At the moment it is “premature to speculate on a flood insurance program,” a spokesperson for the federal government’s public safety department told Canadian Underwriter last Wednesday. This is because Public Safety Minister Bill Blair’s mandate letter was only recently released.

Blair became public safety minister this past November in a federal cabinet shuffle. In a mandate letter from Prime Minister Justin Trudeau, Blair was asked to work with Ahmed Hussen, minister of families, children and social development, to create a new low-cost national flood insurance program to protect homeowners at high risk of flooding and without adequate insurance protection.

Canada does not have a system like Flood Re in Britain or the United States National Flood Insurance Program.

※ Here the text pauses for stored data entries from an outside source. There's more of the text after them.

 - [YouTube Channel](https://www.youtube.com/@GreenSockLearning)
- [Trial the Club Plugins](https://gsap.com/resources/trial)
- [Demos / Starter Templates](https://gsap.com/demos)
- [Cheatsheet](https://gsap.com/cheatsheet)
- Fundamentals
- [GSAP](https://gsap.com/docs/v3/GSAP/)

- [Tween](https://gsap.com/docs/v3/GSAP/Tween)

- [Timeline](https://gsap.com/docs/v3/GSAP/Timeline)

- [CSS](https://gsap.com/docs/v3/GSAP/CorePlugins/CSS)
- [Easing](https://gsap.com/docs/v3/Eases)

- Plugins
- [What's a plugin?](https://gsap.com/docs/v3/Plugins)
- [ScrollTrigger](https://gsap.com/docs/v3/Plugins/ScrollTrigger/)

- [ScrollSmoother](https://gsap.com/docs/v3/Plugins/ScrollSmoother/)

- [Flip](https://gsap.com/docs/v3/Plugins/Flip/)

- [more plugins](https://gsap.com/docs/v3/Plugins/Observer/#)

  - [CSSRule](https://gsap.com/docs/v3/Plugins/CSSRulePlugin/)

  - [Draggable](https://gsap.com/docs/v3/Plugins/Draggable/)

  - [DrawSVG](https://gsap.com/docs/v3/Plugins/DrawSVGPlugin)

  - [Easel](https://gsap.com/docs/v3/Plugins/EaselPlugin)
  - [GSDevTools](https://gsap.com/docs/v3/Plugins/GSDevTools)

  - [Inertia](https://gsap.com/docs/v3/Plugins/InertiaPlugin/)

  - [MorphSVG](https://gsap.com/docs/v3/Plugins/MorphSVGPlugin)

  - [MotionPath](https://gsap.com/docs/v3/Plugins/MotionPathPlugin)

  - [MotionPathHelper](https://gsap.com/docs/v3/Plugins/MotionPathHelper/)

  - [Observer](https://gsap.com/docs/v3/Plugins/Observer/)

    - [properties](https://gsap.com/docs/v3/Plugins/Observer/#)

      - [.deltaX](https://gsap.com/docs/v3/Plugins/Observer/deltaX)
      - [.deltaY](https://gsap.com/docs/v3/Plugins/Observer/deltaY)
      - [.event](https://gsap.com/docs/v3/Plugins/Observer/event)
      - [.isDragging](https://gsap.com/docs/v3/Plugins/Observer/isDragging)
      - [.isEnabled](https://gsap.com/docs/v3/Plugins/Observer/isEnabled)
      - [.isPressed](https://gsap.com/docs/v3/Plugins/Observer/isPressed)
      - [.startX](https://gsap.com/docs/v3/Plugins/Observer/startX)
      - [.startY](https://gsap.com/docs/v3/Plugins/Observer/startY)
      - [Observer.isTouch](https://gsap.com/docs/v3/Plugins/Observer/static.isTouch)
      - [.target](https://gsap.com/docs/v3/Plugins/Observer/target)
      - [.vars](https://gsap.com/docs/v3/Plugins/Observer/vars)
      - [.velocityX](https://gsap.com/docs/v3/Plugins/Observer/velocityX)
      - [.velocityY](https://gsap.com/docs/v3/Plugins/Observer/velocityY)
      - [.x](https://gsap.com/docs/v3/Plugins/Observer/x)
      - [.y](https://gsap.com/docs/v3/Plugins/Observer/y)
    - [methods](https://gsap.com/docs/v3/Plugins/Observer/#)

But personal flood insurance should be “available to Canadians who need insurance,” and “must be affordable,” the Insurance Brokers Association of Canada said in a flood principles document it provided in 2016 to Canadian Underwriter. “There must be a partnership of the public and private sectors that is clearly understood by all.”

Canadian home insurers started covering overland flood in 2015. Since then, the Insurance Bureau of Canada has been expressing concern that hundreds of thousands of clients cannot get overland flood at affordable rates because they are situated in areas considered by insurers to be at high risk of flooding.

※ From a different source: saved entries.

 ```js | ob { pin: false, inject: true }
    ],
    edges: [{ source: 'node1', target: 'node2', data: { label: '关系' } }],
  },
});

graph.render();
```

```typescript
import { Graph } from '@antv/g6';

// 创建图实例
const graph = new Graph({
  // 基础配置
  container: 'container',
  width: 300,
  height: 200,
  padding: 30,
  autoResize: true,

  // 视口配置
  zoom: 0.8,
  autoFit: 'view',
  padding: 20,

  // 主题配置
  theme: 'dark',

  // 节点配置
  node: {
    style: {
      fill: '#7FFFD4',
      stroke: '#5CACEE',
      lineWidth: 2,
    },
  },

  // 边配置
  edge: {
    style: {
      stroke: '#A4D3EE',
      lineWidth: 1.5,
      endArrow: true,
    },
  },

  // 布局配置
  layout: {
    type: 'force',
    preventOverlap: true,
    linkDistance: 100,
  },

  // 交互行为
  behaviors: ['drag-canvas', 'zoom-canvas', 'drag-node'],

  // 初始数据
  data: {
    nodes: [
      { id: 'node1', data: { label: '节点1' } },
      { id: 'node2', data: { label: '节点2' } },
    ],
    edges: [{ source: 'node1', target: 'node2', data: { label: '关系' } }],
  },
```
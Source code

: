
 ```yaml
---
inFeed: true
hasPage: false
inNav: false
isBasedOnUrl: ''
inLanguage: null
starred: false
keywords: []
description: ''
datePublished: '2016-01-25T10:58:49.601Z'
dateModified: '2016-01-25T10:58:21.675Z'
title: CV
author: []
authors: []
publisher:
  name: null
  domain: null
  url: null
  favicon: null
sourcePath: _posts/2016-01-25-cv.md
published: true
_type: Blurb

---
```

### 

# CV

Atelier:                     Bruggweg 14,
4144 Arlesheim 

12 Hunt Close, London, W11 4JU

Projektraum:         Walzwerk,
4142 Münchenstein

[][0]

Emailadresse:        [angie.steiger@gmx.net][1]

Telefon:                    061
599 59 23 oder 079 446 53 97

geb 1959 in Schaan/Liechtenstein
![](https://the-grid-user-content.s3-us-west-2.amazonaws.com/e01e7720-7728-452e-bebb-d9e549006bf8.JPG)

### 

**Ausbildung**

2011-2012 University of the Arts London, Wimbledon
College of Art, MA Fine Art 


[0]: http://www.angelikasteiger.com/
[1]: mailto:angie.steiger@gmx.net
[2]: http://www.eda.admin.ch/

A high-risk insurance pool is one of three possible scenarios suggested by IBC in Options for Managing the Flood Costs of Canada’s Highest-risk Residential Properties, a paper released June 18, 2019.

The other two options were a pure market solution and one in which the risk of borne by a blend of homeowners and government.

Has the federal government taken a position on the options presented in the IBC report? If so, what is the position? And if not, when the federal government will make a decision?

Canadian Underwriter put these questions to Public Safety Canada’s media relations department and received a reply on Jan. 22.

The three options outlined this past June by IBC “are informative, and are examples of the range of possible solutions to addressing the financial cost of managing high-risk properties in Canada,” the spokesperson wrote Wednesday in an e-mail.

The spokesperson did not say when the federal government will make a decision.

“It is important to note that other options could also be considered moving forward,” the Public Safety Canada spokesperson wrote.

In its paper released this past June, IBC said its three approaches it described were potential options.

In the first option, the pure market system, the flooding of private residences would no longer be covered by government disaster assistance programs and homeowners could self-insure, purchase insurance from the private insurance market, or relocate.

Option 2, dubbed “evolved status quo,” is one in which both homeowners and government bear risks. “The private sector takes on as much contingent liability for flood as its risk appetite allows, while leaving the highest-risk properties, where premiums would be unaffordable, to be covered by government disaster assistance programs.”

The third option is a flood insurance pool for high-risk properties that would otherwise not be able to access affordable flood insurance to cover their losses.  “Property owners would pay premiums that reflect their level of risk, but to ensure the coverage is affordable and that people actually buy it, the premiums could be capped and/or subsidized.”

In 2016, the British government launched Flood Re, a reinsurer subsidized by a tax imposed on all carriers writing home insurance in Britain.

The U.S. government created NFIP in 1968. In order to qualify for flood insurance under NFIP, a property must be in a community that has joined the NFIP and agrees to enforce sound floodplain management standards. In some cases, NFIP premiums are subsidized.